§ **Task material**:
╭──
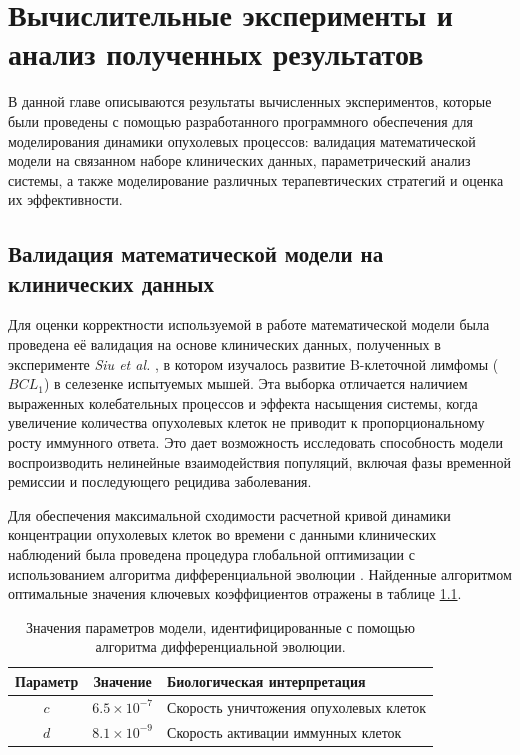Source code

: \chapter{Вычислительные эксперименты и анализ полученных результатов}

В данной главе описываются результаты вычисленных экспериментов, которые были
проведены с помощью разработанного программного обеспечения для моделирования
динамики опухолевых процессов: валидация математической модели на связанном
наборе клинических данных, параметрический анализ системы, а также
моделирование различных терапевтических стратегий и оценка их эффективности.

\section{Валидация математической модели на клинических данных}

Для оценки корректности используемой в работе математической модели была
проведена её валидация на основе клинических данных, полученных в эксперименте
\textit{Siu et al.} \cite{Siu1986}, в котором изучалось развитие B-клеточной
лимфомы ($BCL_1$) в селезенке испытуемых мышей. Эта выборка отличается наличием
выраженных колебательных процессов и эффекта насыщения системы, когда
увеличение количества опухолевых клеток не приводит к пропорциональному росту
иммунного ответа. Это дает возможность исследовать способность
модели воспроизводить нелинейные взаимодействия популяций, включая
фазы временной ремиссии и последующего рецидива заболевания.

Для обеспечения максимальной сходимости расчетной кривой динамики концентрации
опухолевых клеток во времени с данными клинических наблюдений была проведена
процедура глобальной оптимизации с использованием алгоритма дифференциальной
эволюции \cite{diff_evo}. Найденные алгоритмом оптимальные значения ключевых
коэффициентов отражены в таблице \ref{tab:optimized_params}.

\begin{table}[ht!]
  \centering
  \caption{Значения параметров модели, идентифицированные с помощью алгоритма
  дифференциальной эволюции.}
  \label{tab:optimized_params}
  \begin{tabular}{|c|c|p{6cm}|}
    \hline
    Параметр & Значение & Биологическая интерпретация \\
    \hline
    $c$ & $6.5 \times 10^{-7}$ & Скорость уничтожения опухолевых клеток \\
    \hline
    $d$ & $8.1 \times 10^{-9}$ & Скорость активации иммунных клеток \\
    \hline
  \end{tabular}
\end{table}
╰──
§ **Requirement**:
Your answer must be the lines from the one containing "оптимальные значения ключевых" through the last line of the entries, copied exactly, with no other lines.

§ **Answer space**:
эволюции \cite{diff_evo}. Найденные алгоритмом оптимальные значения ключевых
коэффициентов отражены в таблице \ref{tab:optimized_params}.

\begin{table}[ht!]
  \centering
  \caption{Значения параметров модели, идентифицированные с помощью алгоритма
  дифференциальной эволюции.}
  \label{tab:optimized_params}
  \begin{tabular}{|c|c|p{6cm}|}
    \hline
    Параметр & Значение & Биологическая интерпретация \\
    \hline
    $c$ & $6.5 \times 10^{-7}$ & Скорость уничтожения опухолевых клеток \\
    \hline
    $d$ & $8.1 \times 10^{-9}$ & Скорость активации иммунных клеток \\
    \hline
  \end{tabular}
\end{table}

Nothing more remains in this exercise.